Both EU regulators and the U.S. Department of Justice laid out their concerns pretty clearly about the proposed merger between Halliburton and Baker Hughes. Morgan Stanley believes that there is a possibility that the deal might not go through and has therefore downgraded Baker Hughes to equal-weight from overweight. If the merger is not approved, HAL's $3.5B break-up fee could challenge its balance sheet. It would be helpful to look at the probability of the merger, as well as its effects if things don't go through. The deal is for 1.12x HAL shares for each BHI share, plus $19 cash. That implies BHI would transact at $54.14. The current price is $42.50, implying considerable uncertainty.

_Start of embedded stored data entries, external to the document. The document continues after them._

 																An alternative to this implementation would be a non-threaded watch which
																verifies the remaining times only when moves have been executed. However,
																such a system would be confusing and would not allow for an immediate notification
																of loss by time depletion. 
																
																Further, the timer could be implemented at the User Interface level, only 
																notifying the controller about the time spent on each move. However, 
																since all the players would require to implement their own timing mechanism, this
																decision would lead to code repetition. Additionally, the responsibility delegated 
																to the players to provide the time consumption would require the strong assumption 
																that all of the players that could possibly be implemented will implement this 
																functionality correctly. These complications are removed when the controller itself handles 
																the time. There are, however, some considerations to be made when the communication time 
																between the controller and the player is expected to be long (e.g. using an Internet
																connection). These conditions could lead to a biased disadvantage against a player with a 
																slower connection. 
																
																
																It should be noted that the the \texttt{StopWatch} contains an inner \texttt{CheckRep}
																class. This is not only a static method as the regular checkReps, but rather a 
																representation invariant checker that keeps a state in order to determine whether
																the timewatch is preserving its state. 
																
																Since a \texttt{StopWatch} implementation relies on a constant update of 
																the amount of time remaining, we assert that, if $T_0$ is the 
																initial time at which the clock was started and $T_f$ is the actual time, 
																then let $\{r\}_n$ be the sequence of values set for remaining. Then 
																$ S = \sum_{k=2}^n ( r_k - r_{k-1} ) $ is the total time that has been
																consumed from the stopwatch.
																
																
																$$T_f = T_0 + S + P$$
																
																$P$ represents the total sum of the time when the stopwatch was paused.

In November of 2014, Halliburton and Baker Hughes agreed to merge, pitching its "highly complementary product lines" and "nearly $2 billion in synergies". Over a year later, investors are becoming increasingly hesitant that the deal will go through.
The acquisition price for each Baker Hughes share is for 1.12 Halliburton shares plus $19 in cash. Halliburton would also inherit Baker Hughes's net debt of $1.7 billion. That deal would now value each Baker Hughes share at roughly $55 apiece, a sizable premium to its current trading price of only $42. As we'll discuss, there are plenty of reasons for the market to remain skeptical.